PROBLEM TO SOLVE. Show all lines from the material that carry the word "tools".
____________
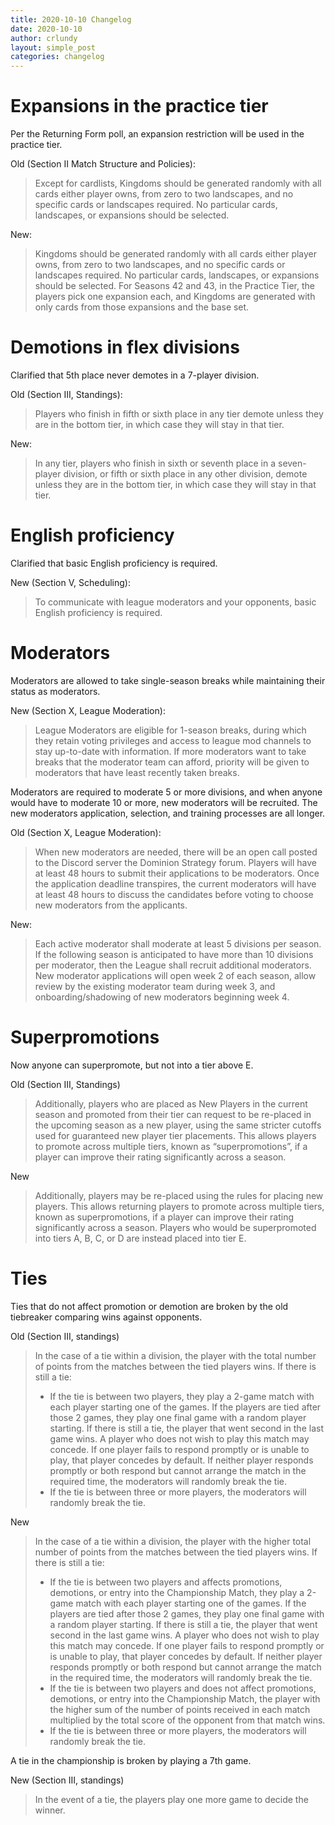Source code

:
 ```yaml
---
title: 2020-10-10 Changelog
date: 2020-10-10
author: crlundy
layout: simple_post
categories: changelog
---
```

# Expansions in the practice tier

Per the Returning Form poll, an expansion restriction will be used in the practice tier.

Old (Section II Match Structure and Policies):
> Except for cardlists, Kingdoms should be generated randomly with all cards either player owns, from zero to two landscapes, and no specific cards or landscapes required. No particular cards, landscapes, or expansions should be selected.

New:
> Kingdoms should be generated randomly with all cards either player owns, from zero to two landscapes, and no specific cards or landscapes required. No particular cards, landscapes, or expansions should be selected. For Seasons 42 and 43, in the Practice Tier, the players pick one expansion each, and Kingdoms are generated with only cards from those expansions and the base set.

# Demotions in flex divisions

Clarified that 5th place never demotes in a 7-player division.

Old (Section III, Standings):
> Players who finish in fifth or sixth place in any tier demote unless they are in the bottom tier, in which case they will stay in that tier.

New:
> In any tier, players who finish in sixth or seventh place in a seven-player division, or fifth or sixth place in any other division, demote unless they are in the bottom tier, in which case they will stay in that tier.

# English proficiency

Clarified that basic English proficiency is required.

New (Section V, Scheduling):
> To communicate with league moderators and your opponents, basic English proficiency is required.

# Moderators

Moderators are allowed to take single-season breaks while maintaining their status as moderators.

New (Section X, League Moderation):
> League Moderators are eligible for 1-season breaks, during which they retain voting privileges and access to league mod channels to stay up-to-date with information. If more moderators want to take breaks that the moderator team can afford, priority will be given to moderators that have least recently taken breaks.

Moderators are required to moderate 5 or more divisions, and when anyone would have to moderate 10 or more, new moderators will be recruited. The new moderators application, selection, and training processes are all longer.

Old (Section X, League Moderation):
> When new moderators are needed, there will be an open call posted to the Discord server the Dominion Strategy forum. Players will have at least 48 hours to submit their applications to be moderators. Once the application deadline transpires, the current moderators will have at least 48 hours to discuss the candidates before voting to choose new moderators from the applicants.

New:
> Each active moderator shall moderate at least 5 divisions per season. If the following season is anticipated to have more than 10 divisions per moderator, then the League shall recruit additional moderators. New moderator applications will open week 2 of each season, allow review by the existing moderator team during week 3, and onboarding/shadowing of new moderators beginning week 4.

# Superpromotions

Now anyone can superpromote, but not into a tier above E.

Old (Section III, Standings)
> Additionally, players who are placed as New Players in the current season and promoted from their tier can request to be re-placed in the upcoming season as a new player, using the same stricter cutoffs used for guaranteed new player tier placements. This allows players to promote across multiple tiers, known as “superpromotions”, if a player can improve their rating significantly across a season.

New
> Additionally, players may be re-placed using the rules for placing new players. This allows returning players to promote across multiple tiers, known as superpromotions, if a player can improve their rating significantly across a season. Players who would be superpromoted into tiers A, B, C, or D are instead placed into tier E.

# Ties

Ties that do not affect promotion or demotion are broken by the old tiebreaker comparing wins against opponents.

Old (Section III, standings)
> In the case of a tie within a division, the player with the total number of points from the matches between the tied players wins. If there is still a tie:
> * If the tie is between two players, they play a 2-game match with each player starting one of the games. If the players are tied after those 2 games, they play one final game with a random player starting. If there is still a tie, the player that went second in the last game wins. A player who does not wish to play this match may concede. If one player fails to respond promptly or is unable to play, that player concedes by default. If neither player responds promptly or both respond but cannot arrange the match in the required time, the moderators will randomly break the tie.
> * If the tie is between three or more players, the moderators will randomly break the tie.

New
> In the case of a tie within a division, the player with the higher total number of points from the matches between the tied players wins. If there is still a tie:
> * If the tie is between two players and affects promotions, demotions, or entry into the Championship Match, they play a 2-game match with each player starting one of the games. If the players are tied after those 2 games, they play one final game with a random player starting. If there is still a tie, the player that went second in the last game wins. A player who does not wish to play this match may concede. If one player fails to respond promptly or is unable to play, that player concedes by default. If neither player responds promptly or both respond but cannot arrange the match in the required time, the moderators will randomly break the tie.
> * If the tie is between two players and does not affect promotions, demotions, or entry into the Championship Match, the player with the higher sum of the number of points received in each match multiplied by the total score of the opponent from that match wins.
> * If the tie is between three or more players, the moderators will randomly break the tie.

A tie in the championship is broken by playing a 7th game.

New (Section III, standings)
> In the event of a tie, the players play one more game to decide the winner.
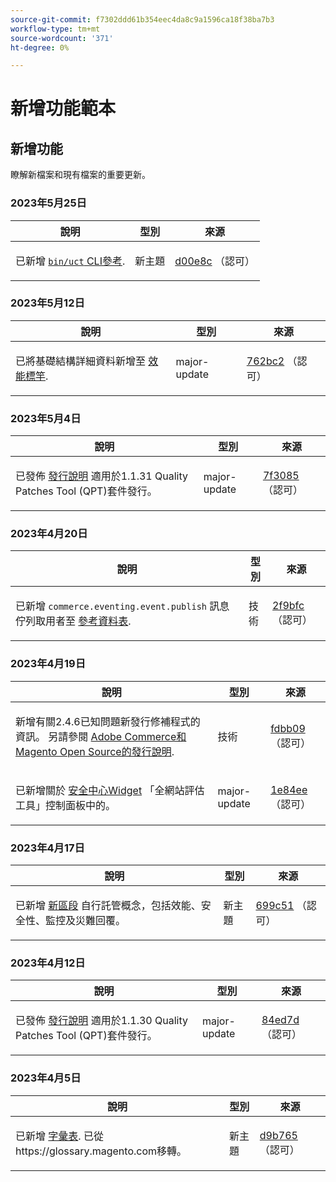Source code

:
 ```yaml
---
source-git-commit: f7302ddd61b354eec4da8c9a1596ca18f38ba7b3
workflow-type: tm+mt
source-wordcount: '371'
ht-degree: 0%

---
```

# 新增功能範本

## 新增功能

瞭解新檔案和現有檔案的重要更新。

### 2023年5月25日

<table style="table-layout:auto;">
  <thead>
    <tr>
      <th>說明</th>
      <th>型別</th>
      <th>來源</th>
    </tr>
  </thead>
  <tbody>
    <tr>
      <td><p>已新增 <a href="https://experienceleague.adobe.com/docs/commerce-operations/reference/uct.html"><code class="language-plaintext highlighter-rouge">bin/uct</code> CLI參考</a>.</p>
</td>
      <td>新主題</td>
      <td><a href="https://github.com/AdobeDocs/commerce-operations.en/commit/d00e8cb4ebce9cbda0218ef75f44d2ff0ec45bad">d00e8c</a> （認可）</td>
    </tr>
  </tbody>
</table>

### 2023年5月12日

<table style="table-layout:auto;">
  <thead>
    <tr>
      <th>說明</th>
      <th>型別</th>
      <th>來源</th>
    </tr>
  </thead>
  <tbody>
    <tr>
      <td><p>已將基礎結構詳細資料新增至 <a href="https://experienceleague.adobe.com/docs/commerce-operations/implementation-playbook/infrastructure/performance/benchmarks.html">效能標竿</a>.</p>
</td>
      <td>major-update</td>
      <td><a href="https://github.com/AdobeDocs/commerce-operations.en/commit/762bc2b9bdd19d92707525044a4178b6e89e4a3d">762bc2</a> （認可）</td>
    </tr>
  </tbody>
</table>

### 2023年5月4日

<table style="table-layout:auto;">
  <thead>
    <tr>
      <th>說明</th>
      <th>型別</th>
      <th>來源</th>
    </tr>
  </thead>
  <tbody>
    <tr>
      <td><p>已發佈 <a href="https://experienceleague.adobe.com/docs/commerce-operations/tools/quality-patches-tool/release-notes.html">發行說明</a> 適用於1.1.31 Quality Patches Tool (QPT)套件發行。</p>
</td>
      <td>major-update</td>
      <td><a href="https://github.com/AdobeDocs/commerce-operations.en/commit/7f30857b612d027dfce26fac1f947006f28ecfa6">7f3085</a> （認可）</td>
    </tr>
  </tbody>
</table><!-- date_group -->

### 2023年4月20日

<table style="table-layout:auto;">
  <thead>
    <tr>
      <th>說明</th>
      <th>型別</th>
      <th>來源</th>
    </tr>
  </thead>
  <tbody>
    <tr>
      <td><p>已新增 <code class="language-plaintext highlighter-rouge">commerce.eventing.event.publish</code> 訊息佇列取用者至 <a href="https://experienceleague.adobe.com/docs/commerce-operations/configuration-guide/message-queues/consumers.html">參考資料表</a>.</p>
</td>
      <td>技術</td>
      <td><a href="https://github.com/AdobeDocs/commerce-operations.en/commit/2f9bfcf9a8232cbe659062a9b1bc88eda3d9158c">2f9bfc</a> （認可）</td>
    </tr>
  </tbody>
</table>

### 2023年4月19日

<table style="table-layout:auto;">
  <thead>
    <tr>
      <th>說明</th>
      <th>型別</th>
      <th>來源</th>
    </tr>
  </thead>
  <tbody>
    <tr>
      <td><p>新增有關2.4.6已知問題新發行修補程式的資訊。 另請參閱 <a href="https://experienceleague.adobe.com/docs/commerce-operations/release/notes/overview.html">Adobe Commerce和Magento Open Source的發行說明</a>.</p>
</td>
      <td>技術</td>
      <td><a href="https://github.com/AdobeDocs/commerce-operations.en/commit/fdbb0959b615689eba3068bc93c4c9876c7a7972">fdbb09</a> （認可）</td>
    </tr>
    <tr>
      <td><p>已新增關於 <a href="https://experienceleague.adobe.com/docs/commerce-operations/tools/site-wide-analysis-tool/dashboard.html">安全中心Widget</a> 「全網站評估工具」控制面板中的。</p>
</td>
      <td>major-update</td>
      <td><a href="https://github.com/AdobeDocs/commerce-operations.en/commit/1e84ee6db07ec9080971de22a24fe8a7d8705916">1e84ee</a> （認可）</td>
    </tr>
  </tbody>
</table>

### 2023年4月17日

<table style="table-layout:auto;">
  <thead>
    <tr>
      <th>說明</th>
      <th>型別</th>
      <th>來源</th>
    </tr>
  </thead>
  <tbody>
    <tr>
      <td><p>已新增 <a href="https://experienceleague.adobe.com/docs/commerce-operations/implementation-playbook/infrastructure/self-hosting/overview.html">新區段</a> 自行託管概念，包括效能、安全性、監控及災難回覆。</p>
</td>
      <td>新主題</td>
      <td><a href="https://github.com/AdobeDocs/commerce-operations.en/commit/699c512de9c6d28ba354f02b4db76975eb5410a9">699c51</a> （認可）</td>
    </tr>
  </tbody>
</table>

### 2023年4月12日

<table style="table-layout:auto;">
  <thead>
    <tr>
      <th>說明</th>
      <th>型別</th>
      <th>來源</th>
    </tr>
  </thead>
  <tbody>
    <tr>
      <td><p>已發佈 <a href="https://experienceleague.adobe.com/docs/commerce-operations/tools/quality-patches-tool/release-notes.html">發行說明</a> 適用於1.1.30 Quality Patches Tool (QPT)套件發行。</p>
</td>
      <td>major-update</td>
      <td><a href="https://github.com/AdobeDocs/commerce-operations.en/commit/84ed7dd2c24eef437d6719d9758da43423347eeb">84ed7d</a> （認可）</td>
    </tr>
  </tbody>
</table>

### 2023年4月5日

<table style="table-layout:auto;">
  <thead>
    <tr>
      <th>說明</th>
      <th>型別</th>
      <th>來源</th>
    </tr>
  </thead>
  <tbody>
    <tr>
      <td><p>已新增 <a href="https://experienceleague.adobe.com/docs/commerce-operations/operational-playbook/glossary.html">字彙表</a>. 已從https://glossary.magento.com移轉。</p>
</td>
      <td>新主題</td>
      <td><a href="https://github.com/AdobeDocs/commerce-operations.en/commit/d9b7659e5d4c3770956f0c2a96e5c97a3dc2af19">d9b765</a> （認可）</td>
    </tr>
  </tbody>
</table><!-- date_group --><!-- month_group --><!-- year_group -->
____________
OUTPUT FOR THIS EXERCISE.
      <td><p>已發佈 <a href="https://experienceleague.adobe.com/docs/commerce-operations/tools/quality-patches-tool/release-notes.html">發行說明</a> 適用於1.1.31 Quality Patches Tool (QPT)套件發行。</p>
      <td><p>已新增關於 <a href="https://experienceleague.adobe.com/docs/commerce-operations/tools/site-wide-analysis-tool/dashboard.html">安全中心Widget</a> 「全網站評估工具」控制面板中的。</p>
      <td><p>已發佈 <a href="https://experienceleague.adobe.com/docs/commerce-operations/tools/quality-patches-tool/release-notes.html">發行說明</a> 適用於1.1.30 Quality Patches Tool (QPT)套件發行。</p>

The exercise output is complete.